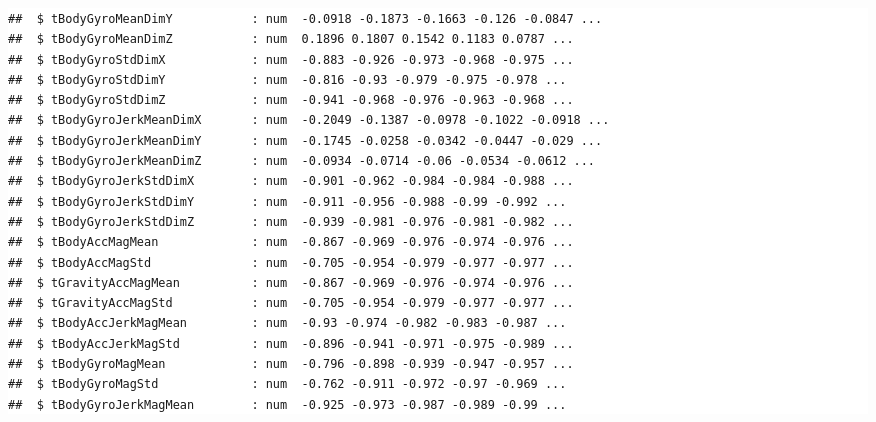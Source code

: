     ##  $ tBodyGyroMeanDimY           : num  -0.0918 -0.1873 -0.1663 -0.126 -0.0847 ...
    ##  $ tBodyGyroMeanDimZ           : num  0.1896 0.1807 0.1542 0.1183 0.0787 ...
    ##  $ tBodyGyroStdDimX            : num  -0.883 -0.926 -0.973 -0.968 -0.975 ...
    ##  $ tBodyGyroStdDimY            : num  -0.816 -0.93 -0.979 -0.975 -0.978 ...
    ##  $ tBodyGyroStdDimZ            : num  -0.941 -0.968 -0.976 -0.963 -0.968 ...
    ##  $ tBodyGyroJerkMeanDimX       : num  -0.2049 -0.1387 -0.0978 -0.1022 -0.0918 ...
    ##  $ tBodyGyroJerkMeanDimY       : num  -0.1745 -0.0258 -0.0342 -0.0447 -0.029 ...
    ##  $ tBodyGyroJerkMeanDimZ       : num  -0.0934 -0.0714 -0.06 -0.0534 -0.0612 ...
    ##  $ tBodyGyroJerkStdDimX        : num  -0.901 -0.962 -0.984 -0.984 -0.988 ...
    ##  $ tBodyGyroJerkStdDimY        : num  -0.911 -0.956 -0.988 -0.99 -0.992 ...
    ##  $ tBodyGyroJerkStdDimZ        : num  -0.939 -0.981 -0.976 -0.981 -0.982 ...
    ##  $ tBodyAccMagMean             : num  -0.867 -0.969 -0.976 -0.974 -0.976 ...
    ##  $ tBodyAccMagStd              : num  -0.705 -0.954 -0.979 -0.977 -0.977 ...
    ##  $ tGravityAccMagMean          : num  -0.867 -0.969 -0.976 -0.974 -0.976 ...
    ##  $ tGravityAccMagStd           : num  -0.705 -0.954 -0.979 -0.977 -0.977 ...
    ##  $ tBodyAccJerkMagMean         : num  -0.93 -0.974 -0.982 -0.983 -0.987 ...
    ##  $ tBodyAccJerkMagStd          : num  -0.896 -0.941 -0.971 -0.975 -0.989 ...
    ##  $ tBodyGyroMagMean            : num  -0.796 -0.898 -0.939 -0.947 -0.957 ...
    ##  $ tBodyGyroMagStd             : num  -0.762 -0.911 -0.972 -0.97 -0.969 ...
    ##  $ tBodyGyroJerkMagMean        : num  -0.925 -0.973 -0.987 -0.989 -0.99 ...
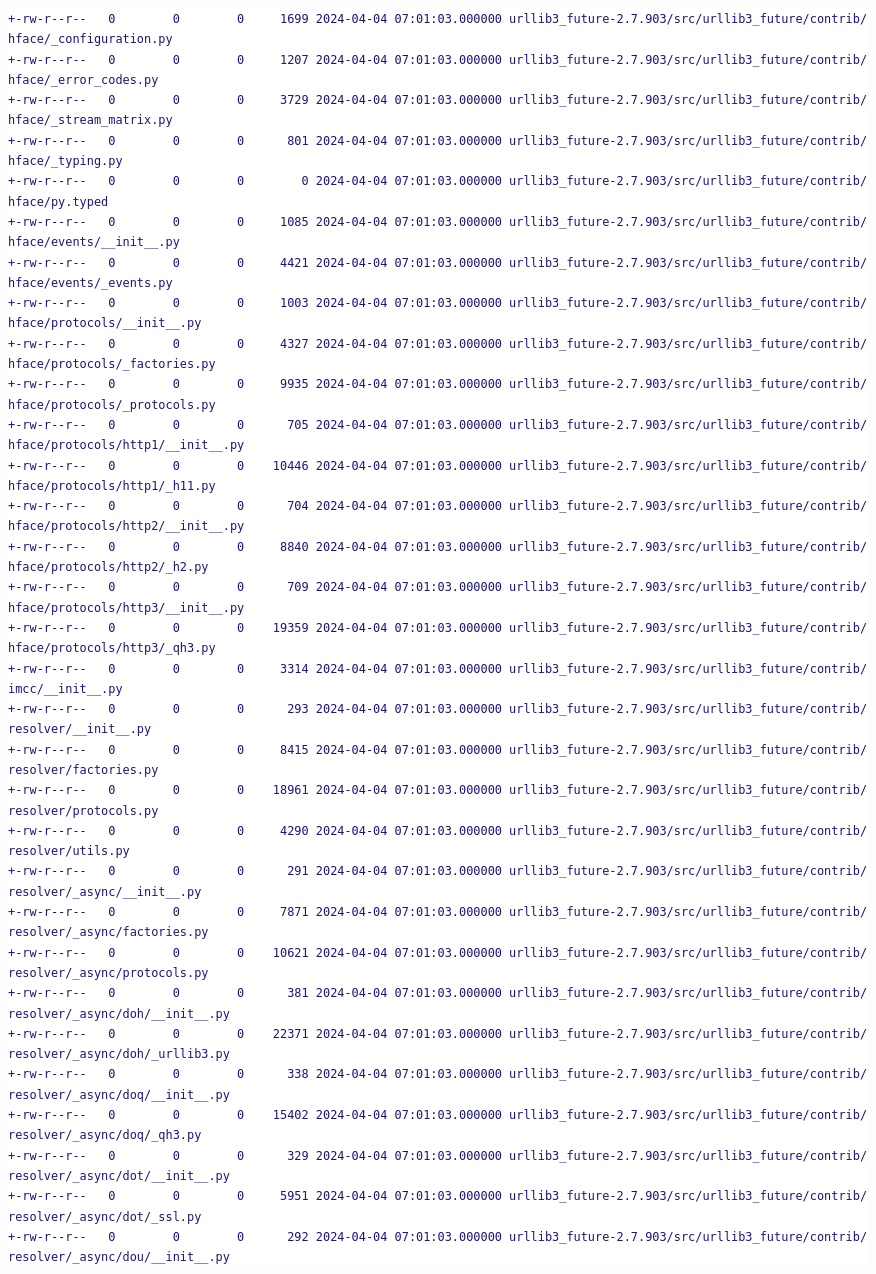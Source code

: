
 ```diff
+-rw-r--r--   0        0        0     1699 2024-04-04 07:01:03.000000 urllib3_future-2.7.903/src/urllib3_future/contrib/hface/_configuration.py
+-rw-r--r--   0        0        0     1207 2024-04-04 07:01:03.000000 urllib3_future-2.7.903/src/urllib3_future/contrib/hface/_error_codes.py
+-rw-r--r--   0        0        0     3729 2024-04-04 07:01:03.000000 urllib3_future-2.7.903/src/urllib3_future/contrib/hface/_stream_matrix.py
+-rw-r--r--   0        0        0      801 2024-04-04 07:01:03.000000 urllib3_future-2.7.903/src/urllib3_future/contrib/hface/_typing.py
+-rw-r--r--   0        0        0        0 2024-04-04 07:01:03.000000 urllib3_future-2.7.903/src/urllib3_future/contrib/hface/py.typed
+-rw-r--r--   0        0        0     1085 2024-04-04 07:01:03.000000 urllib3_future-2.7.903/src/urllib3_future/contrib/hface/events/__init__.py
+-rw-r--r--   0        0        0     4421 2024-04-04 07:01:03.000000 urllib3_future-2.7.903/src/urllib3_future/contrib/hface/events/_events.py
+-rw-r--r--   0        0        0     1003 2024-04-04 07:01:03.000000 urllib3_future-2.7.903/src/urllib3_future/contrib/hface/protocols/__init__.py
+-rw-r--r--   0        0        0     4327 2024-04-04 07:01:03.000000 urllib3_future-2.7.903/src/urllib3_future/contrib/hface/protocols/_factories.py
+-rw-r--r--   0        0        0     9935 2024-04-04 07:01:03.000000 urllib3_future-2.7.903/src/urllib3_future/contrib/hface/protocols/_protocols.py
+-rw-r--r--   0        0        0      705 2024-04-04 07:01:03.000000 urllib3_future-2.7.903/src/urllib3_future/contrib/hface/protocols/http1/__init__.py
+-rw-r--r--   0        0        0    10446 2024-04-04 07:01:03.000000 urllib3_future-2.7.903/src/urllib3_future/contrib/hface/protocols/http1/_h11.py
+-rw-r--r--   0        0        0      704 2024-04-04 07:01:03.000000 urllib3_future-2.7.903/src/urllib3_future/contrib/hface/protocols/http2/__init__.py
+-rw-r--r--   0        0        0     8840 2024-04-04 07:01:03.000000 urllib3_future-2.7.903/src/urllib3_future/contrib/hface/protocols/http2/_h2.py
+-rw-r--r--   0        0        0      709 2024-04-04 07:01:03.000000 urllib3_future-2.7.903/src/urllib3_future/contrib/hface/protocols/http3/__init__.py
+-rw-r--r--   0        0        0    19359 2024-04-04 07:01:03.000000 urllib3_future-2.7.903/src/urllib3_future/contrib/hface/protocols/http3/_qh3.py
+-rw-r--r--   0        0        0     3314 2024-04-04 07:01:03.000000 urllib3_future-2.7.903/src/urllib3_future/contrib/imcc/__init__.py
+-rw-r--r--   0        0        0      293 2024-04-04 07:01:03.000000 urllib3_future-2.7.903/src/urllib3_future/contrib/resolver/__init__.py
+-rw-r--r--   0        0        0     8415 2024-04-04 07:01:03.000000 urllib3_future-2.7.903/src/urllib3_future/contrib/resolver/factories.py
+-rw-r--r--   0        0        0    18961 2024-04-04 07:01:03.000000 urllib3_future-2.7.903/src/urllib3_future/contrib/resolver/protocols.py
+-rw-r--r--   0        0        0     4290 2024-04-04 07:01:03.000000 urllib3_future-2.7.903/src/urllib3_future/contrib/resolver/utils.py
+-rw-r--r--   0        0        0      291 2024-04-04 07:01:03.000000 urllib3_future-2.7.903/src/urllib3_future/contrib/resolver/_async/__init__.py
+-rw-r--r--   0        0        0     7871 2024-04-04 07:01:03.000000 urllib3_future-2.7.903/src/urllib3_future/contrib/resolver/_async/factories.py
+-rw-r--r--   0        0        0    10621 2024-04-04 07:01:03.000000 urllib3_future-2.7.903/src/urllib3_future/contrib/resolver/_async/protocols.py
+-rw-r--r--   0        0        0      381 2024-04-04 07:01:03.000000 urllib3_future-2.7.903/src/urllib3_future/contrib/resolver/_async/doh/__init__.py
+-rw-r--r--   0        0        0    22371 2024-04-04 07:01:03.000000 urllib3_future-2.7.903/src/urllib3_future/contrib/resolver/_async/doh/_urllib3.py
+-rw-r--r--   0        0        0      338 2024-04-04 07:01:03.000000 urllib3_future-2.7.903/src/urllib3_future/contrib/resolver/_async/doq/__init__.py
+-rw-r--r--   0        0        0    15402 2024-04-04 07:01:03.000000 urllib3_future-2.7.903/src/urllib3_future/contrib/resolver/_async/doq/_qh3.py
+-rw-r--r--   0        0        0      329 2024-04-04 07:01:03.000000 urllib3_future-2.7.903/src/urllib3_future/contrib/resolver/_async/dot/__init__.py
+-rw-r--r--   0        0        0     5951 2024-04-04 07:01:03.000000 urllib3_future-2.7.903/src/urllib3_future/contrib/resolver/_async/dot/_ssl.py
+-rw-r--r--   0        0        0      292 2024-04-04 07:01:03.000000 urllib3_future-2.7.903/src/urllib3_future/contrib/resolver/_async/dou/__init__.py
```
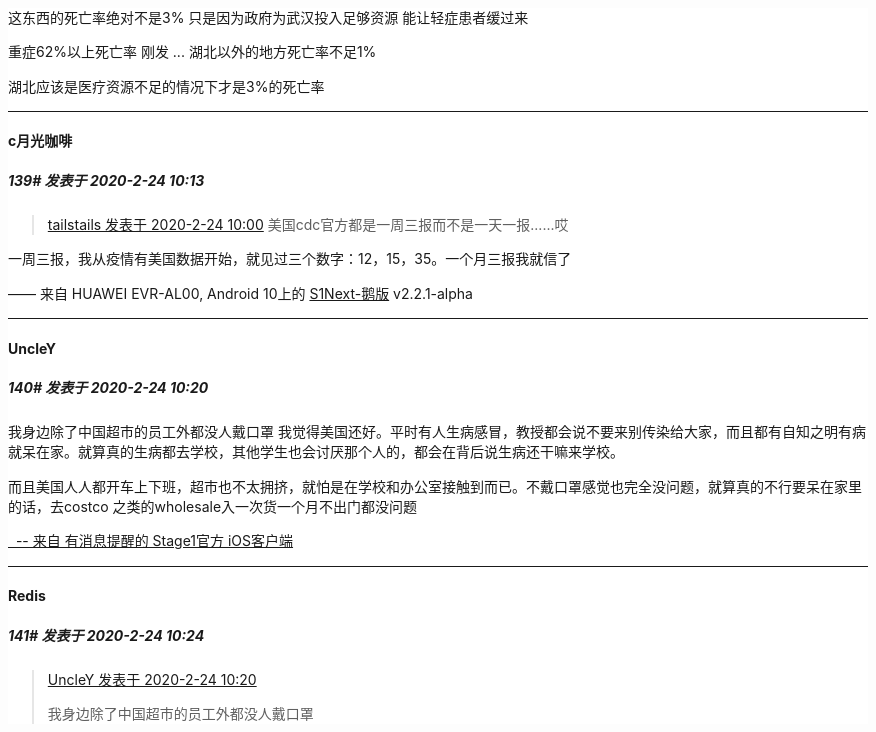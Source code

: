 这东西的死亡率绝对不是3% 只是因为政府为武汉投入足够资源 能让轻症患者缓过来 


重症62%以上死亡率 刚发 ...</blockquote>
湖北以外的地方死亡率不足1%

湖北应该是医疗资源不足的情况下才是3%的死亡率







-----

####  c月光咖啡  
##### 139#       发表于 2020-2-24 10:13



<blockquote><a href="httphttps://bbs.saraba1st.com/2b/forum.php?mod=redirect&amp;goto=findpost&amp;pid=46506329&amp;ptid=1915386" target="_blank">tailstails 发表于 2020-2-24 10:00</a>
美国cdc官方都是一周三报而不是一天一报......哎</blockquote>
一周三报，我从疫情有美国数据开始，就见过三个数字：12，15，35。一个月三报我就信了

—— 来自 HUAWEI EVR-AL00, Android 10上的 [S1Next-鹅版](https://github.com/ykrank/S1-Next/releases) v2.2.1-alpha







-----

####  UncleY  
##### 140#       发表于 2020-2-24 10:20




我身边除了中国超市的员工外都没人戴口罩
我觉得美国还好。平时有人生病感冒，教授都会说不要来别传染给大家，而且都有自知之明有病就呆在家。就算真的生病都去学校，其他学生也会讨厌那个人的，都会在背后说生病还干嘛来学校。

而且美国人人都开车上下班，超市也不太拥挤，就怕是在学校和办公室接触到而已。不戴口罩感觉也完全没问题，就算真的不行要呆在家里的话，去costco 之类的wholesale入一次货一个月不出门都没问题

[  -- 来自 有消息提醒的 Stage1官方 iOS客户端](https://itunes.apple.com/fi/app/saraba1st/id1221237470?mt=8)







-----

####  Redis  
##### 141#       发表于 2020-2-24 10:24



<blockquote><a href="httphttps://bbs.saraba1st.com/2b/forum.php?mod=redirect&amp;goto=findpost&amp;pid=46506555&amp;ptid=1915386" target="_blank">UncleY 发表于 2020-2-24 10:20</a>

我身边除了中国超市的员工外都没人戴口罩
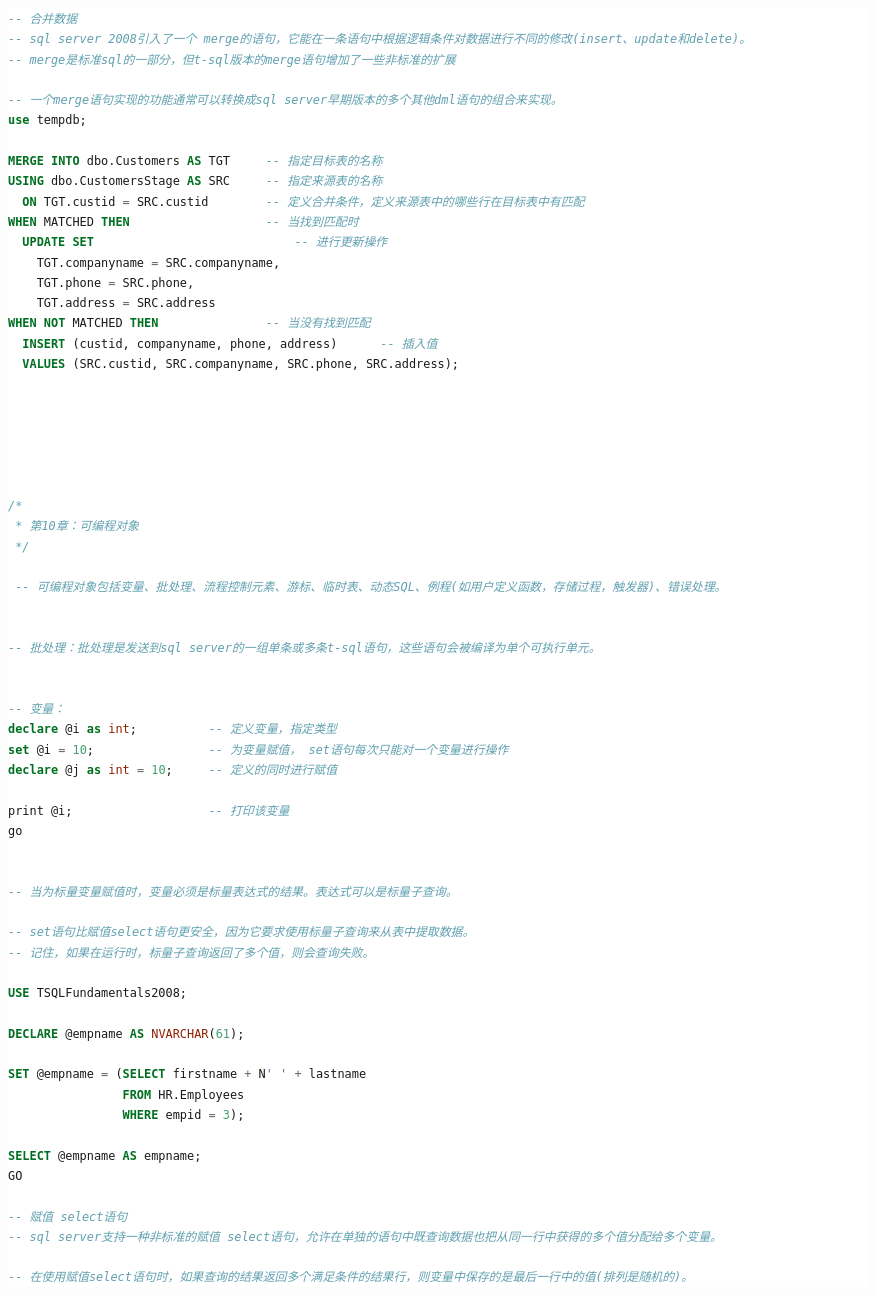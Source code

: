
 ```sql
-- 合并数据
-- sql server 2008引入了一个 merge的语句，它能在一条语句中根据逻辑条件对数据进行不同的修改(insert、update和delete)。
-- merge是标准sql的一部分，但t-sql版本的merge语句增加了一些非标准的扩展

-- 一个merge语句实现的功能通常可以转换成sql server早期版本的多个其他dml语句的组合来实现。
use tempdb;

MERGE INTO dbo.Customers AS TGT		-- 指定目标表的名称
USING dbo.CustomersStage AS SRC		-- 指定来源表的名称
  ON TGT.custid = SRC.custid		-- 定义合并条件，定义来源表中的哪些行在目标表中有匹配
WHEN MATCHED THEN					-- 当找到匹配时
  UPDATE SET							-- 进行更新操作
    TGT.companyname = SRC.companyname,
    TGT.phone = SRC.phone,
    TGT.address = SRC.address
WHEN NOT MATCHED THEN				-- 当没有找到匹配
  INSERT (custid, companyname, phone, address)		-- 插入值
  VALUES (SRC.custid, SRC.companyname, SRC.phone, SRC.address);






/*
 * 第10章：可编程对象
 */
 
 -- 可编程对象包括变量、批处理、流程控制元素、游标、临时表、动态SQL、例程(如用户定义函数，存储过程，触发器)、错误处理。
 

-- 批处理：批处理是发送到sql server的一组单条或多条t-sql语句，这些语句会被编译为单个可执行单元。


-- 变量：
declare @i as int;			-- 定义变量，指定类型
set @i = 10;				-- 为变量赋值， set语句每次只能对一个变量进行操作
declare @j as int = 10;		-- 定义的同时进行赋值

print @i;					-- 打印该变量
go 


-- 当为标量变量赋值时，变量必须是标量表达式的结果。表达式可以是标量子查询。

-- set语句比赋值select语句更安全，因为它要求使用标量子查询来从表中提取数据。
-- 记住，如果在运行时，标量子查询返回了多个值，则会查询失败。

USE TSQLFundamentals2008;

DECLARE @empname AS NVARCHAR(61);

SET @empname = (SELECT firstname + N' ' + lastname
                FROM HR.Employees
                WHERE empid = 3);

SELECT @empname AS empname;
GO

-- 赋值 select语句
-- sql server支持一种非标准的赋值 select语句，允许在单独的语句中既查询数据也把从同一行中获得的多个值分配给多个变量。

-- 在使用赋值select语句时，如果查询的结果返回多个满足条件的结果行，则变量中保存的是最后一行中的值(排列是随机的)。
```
------------------------------------------------------------
> _Exercise instructions_:
Lines from the start of the material through the line containing "-0.0447 -0.029 ..." are to be restated word for word; no picture may be included.

> _Exercise response_:
Source code

:     ##  $ tBodyGyroMeanDimY           : num  -0.0918 -0.1873 -0.1663 -0.126 -0.0847 ...
    ##  $ tBodyGyroMeanDimZ           : num  0.1896 0.1807 0.1542 0.1183 0.0787 ...
    ##  $ tBodyGyroStdDimX            : num  -0.883 -0.926 -0.973 -0.968 -0.975 ...
    ##  $ tBodyGyroStdDimY            : num  -0.816 -0.93 -0.979 -0.975 -0.978 ...
    ##  $ tBodyGyroStdDimZ            : num  -0.941 -0.968 -0.976 -0.963 -0.968 ...
    ##  $ tBodyGyroJerkMeanDimX       : num  -0.2049 -0.1387 -0.0978 -0.1022 -0.0918 ...
    ##  $ tBodyGyroJerkMeanDimY       : num  -0.1745 -0.0258 -0.0342 -0.0447 -0.029 ...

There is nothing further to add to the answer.